Healthcare is a fundamental right that should be accessible to all citizens. The state carries significant responsibility to ensure services are delivered fully and that individuals can exercise their healthcare rights. Equally important is determining who is eligible to benefit from these services. In our country, many services are provided under the leadership of the Social Security Institution (SGK), and healthcare for those covered by General Health Insurance—and for the dependents they are legally required to support—is generally funded by SGK. Some people pay their own premiums (those covered by general health insurance), and in exceptional circumstances the state may cover these premiums. If dependents are relatives of an insured person, they may also be eligible for state-provided health services. In this article, we will explain the topic of dependents covered under the Pension Fund (Emekli Sandığı).
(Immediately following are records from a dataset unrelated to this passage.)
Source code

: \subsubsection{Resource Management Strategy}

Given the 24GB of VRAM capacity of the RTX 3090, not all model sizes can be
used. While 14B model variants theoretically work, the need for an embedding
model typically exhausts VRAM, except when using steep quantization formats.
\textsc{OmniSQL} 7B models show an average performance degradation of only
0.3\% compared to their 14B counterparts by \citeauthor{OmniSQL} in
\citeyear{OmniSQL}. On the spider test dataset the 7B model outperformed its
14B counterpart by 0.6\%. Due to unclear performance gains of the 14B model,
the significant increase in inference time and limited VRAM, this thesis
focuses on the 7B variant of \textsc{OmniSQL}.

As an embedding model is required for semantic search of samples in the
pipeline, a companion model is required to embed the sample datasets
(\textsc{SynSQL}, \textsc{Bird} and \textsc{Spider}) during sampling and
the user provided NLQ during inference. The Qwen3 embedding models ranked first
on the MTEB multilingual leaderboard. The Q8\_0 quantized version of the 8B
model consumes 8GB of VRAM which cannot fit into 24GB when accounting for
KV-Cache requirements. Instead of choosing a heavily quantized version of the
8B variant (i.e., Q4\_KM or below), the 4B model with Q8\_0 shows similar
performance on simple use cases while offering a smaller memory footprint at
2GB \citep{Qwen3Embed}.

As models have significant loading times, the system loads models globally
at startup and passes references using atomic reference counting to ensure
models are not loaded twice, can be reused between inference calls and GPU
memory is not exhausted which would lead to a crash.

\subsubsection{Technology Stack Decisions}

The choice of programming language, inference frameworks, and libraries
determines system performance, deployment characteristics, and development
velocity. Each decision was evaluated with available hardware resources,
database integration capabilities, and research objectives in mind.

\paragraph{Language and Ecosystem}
Who Is Considered a Dependent
Dependents of a person with general health insurance are classified into specific groups, and eligibility (or loss of eligibility) for each group—such as spouse, children, mother and father—is tied to defined rules and conditions. Below we examine in detail the conditions that determine whether someone qualifies as a dependent.
Spouse of the Insured
The spouse of an insured person is included among those who can be considered a dependent under the Pension Fund. Spouses of general health insurance holders who have no independent income are entitled to use healthcare services as dependents. For a spouse to continue receiving these services, the marital relationship must remain in effect; divorce terminates dependent status. Once the divorce is officially recorded, the spouse ceases to be a dependent from that date.
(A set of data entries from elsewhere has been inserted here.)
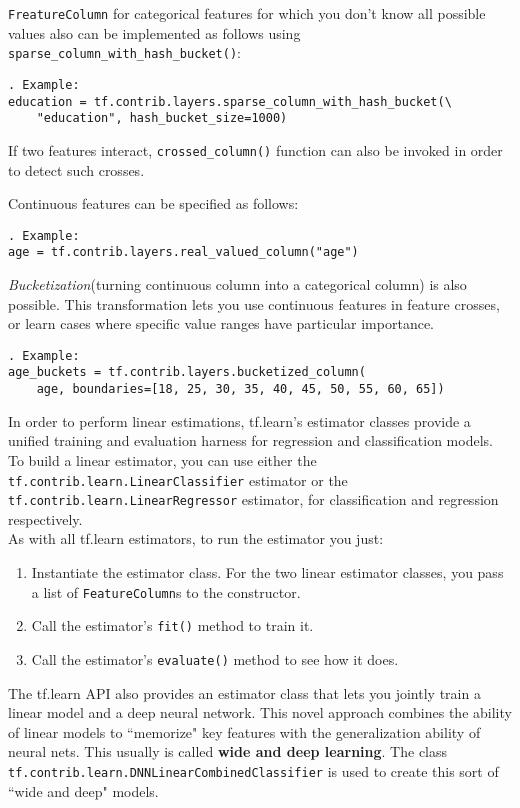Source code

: \documentclass[11pt,a4paper]{article}
\begin{document}
\texttt{FreatureColumn} for categorical features for which you don't know all possible values also can be implemented as follows using \texttt{sparse\_column\_with\_hash\_bucket()}:
\begin{lstlisting}. Example: 
education = tf.contrib.layers.sparse_column_with_hash_bucket(\
    "education", hash_bucket_size=1000) 
\end{lstlisting}

If two features interact, \texttt{crossed\_column()} function can also be invoked in order to detect such crosses. 

Continuous features can be specified as follows: 
\begin{lstlisting}. Example: 
age = tf.contrib.layers.real_valued_column("age")
\end{lstlisting}
\textit{Bucketization}(turning continuous column into a categorical column) is also possible. This transformation lets you use continuous features in feature crosses, or learn cases where specific value ranges have particular importance. 
\begin{lstlisting}. Example: 
age_buckets = tf.contrib.layers.bucketized_column(
    age, boundaries=[18, 25, 30, 35, 40, 45, 50, 55, 60, 65])
\end{lstlisting}
In order to perform linear estimations, tf.learn's estimator classes provide a unified training and evaluation harness for regression and classification models. \\
To build a linear estimator, you can use either the \texttt{tf.contrib.learn.LinearClassifier} estimator or the \texttt{tf.contrib.learn.LinearRegressor} estimator, for classification and regression respectively. \\
As with all tf.learn estimators, to run the estimator you just: 
\begin{enumerate}
	\item Instantiate the estimator class. For the two linear estimator classes, you pass a list of \texttt{FeatureColumn}s to the constructor. 
	\item Call the estimator's \texttt{fit()} method to train it. 
	\item Call the estimator's \texttt{evaluate()} method to see how it does. 
\end{enumerate}

The tf.learn API also provides an estimator class that lets you jointly train a linear model and a deep neural network. This novel approach combines the ability of linear models to ``memorize" key features with the generalization ability of neural nets. This usually is called \textbf{wide and deep learning}. The class \texttt{tf.contrib.learn.DNNLinearCombinedClassifier} is used to create this sort of ``wide and deep" models. 
\end{document}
Another scenario is when both spouses are insured workers. In that case, each spouse can claim health insurance rights on their own behalf, and dependent status is no longer required. If one spouse dies after having worked for a sufficient period, the surviving spouse may be entitled to a survivor’s pension. For a survivor’s pension to be granted, the deceased spouse must have completed the required number of premium payment days. In addition, a beneficiary who receives a survivor’s pension must not remarry; otherwise, eligibility for the pension and related health benefits may end.
Daughters of the Insured and the 01.10.2008 Cutoff
The law does not establish a single universal rule for daughters’ eligibility as dependents, but an important date to note is October 1, 2008. Daughters born before that date were accepted as dependents without an age limit provided they had not started working, had no income, and had not married. If a daughter loses dependent status because one of these disqualifying conditions occurs, she can regain her rights if the condition that caused the loss is later removed. Thus, daughters born before 01.10.2008 who acquired rights through their parents enjoy some advantages.
Daughters born after 01.10.2008 who did not automatically gain dependent entitlement through their parents may still access healthcare benefits for a limited period. Their eligibility is assessed similarly to that of sons. Specifically, daughters in this category can generally benefit from health services up to the age of 18, and if they continue their education, up to ages ranging from 20 to 25 depending on the circumstances.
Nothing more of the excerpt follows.